Data listing:
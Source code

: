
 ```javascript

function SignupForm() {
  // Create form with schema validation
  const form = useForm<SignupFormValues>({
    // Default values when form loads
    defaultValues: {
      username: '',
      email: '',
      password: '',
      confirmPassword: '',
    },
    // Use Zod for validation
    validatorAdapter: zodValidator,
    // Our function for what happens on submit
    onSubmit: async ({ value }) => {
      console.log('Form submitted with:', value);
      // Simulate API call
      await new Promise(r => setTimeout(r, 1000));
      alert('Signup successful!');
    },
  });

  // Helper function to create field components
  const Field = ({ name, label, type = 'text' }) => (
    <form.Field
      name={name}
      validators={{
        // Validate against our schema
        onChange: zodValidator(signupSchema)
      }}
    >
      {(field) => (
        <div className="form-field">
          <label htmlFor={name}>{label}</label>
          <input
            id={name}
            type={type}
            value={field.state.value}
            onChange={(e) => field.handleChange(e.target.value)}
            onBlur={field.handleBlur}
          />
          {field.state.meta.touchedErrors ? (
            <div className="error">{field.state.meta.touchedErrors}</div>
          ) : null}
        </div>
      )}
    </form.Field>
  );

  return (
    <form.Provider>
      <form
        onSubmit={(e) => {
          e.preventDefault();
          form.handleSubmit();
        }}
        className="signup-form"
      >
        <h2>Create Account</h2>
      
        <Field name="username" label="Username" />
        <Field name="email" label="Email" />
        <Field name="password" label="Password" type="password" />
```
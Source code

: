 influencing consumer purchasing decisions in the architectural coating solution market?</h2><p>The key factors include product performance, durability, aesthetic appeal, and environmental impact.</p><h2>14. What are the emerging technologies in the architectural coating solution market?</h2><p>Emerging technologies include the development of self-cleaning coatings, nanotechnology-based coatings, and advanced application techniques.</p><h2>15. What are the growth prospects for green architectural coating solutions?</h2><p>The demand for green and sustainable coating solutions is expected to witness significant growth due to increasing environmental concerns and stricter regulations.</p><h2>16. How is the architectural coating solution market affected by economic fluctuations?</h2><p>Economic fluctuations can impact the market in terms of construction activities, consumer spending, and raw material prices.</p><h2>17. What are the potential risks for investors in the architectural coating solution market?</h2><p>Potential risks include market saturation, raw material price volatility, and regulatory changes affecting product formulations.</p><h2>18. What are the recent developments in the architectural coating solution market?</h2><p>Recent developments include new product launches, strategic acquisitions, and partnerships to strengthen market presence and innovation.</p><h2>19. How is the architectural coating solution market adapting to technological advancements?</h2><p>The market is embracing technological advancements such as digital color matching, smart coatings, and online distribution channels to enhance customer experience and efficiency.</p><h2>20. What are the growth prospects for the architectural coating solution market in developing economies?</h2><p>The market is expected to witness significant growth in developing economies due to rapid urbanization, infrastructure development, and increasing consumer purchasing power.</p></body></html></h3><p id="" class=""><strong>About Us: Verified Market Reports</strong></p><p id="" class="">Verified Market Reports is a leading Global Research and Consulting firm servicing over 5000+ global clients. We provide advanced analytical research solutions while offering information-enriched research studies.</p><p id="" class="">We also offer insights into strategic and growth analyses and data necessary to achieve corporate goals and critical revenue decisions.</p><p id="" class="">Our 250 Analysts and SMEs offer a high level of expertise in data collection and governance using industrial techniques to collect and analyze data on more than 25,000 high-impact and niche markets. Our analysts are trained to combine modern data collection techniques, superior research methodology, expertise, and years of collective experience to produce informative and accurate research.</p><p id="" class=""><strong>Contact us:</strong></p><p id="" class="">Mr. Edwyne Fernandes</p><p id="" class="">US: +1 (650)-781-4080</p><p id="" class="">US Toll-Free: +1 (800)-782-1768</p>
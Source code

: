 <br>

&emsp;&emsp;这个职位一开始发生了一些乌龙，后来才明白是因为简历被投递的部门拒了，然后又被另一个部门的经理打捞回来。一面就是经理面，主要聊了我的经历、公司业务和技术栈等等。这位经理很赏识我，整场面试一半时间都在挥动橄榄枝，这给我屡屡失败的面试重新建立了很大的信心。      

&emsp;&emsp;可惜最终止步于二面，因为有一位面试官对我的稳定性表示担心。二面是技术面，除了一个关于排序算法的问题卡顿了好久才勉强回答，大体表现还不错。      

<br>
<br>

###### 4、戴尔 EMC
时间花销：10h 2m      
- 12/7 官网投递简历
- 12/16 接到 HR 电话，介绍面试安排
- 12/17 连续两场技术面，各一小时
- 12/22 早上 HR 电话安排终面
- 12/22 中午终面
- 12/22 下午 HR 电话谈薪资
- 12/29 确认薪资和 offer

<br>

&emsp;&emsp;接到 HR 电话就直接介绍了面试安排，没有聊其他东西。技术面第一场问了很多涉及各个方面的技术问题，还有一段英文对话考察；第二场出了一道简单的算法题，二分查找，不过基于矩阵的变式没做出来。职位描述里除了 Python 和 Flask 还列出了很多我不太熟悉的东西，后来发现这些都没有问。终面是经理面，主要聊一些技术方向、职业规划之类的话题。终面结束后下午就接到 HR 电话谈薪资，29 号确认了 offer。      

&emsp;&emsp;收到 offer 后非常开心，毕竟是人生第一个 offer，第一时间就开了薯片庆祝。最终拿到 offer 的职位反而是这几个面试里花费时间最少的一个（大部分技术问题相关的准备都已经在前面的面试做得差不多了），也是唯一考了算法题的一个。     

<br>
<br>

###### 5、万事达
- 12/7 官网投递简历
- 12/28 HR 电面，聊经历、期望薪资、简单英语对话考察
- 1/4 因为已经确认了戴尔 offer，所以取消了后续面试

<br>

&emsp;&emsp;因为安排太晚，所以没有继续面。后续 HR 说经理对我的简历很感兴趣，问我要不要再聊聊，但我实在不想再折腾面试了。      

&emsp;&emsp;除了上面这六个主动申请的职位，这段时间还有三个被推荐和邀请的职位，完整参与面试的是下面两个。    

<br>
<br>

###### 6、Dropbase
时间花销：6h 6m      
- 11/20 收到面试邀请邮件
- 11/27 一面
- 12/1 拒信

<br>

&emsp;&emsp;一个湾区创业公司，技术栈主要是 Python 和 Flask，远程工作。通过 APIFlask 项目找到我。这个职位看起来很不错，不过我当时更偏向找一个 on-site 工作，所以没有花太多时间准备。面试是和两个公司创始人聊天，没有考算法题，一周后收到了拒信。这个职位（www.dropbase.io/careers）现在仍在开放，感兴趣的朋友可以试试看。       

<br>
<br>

Work instructions: Using the listing above, pull out all lines that hold the word "电话谈薪资".

Reply to the exercise:
- 12/22 下午 HR 电话谈薪资
&emsp;&emsp;接到 HR 电话就直接介绍了面试安排，没有聊其他东西。技术面第一场问了很多涉及各个方面的技术问题，还有一段英文对话考察；第二场出了一道简单的算法题，二分查找，不过基于矩阵的变式没做出来。职位描述里除了 Python 和 Flask 还列出了很多我不太熟悉的东西，后来发现这些都没有问。终面是经理面，主要聊一些技术方向、职业规划之类的话题。终面结束后下午就接到 HR 电话谈薪资，29 号确认了 offer。      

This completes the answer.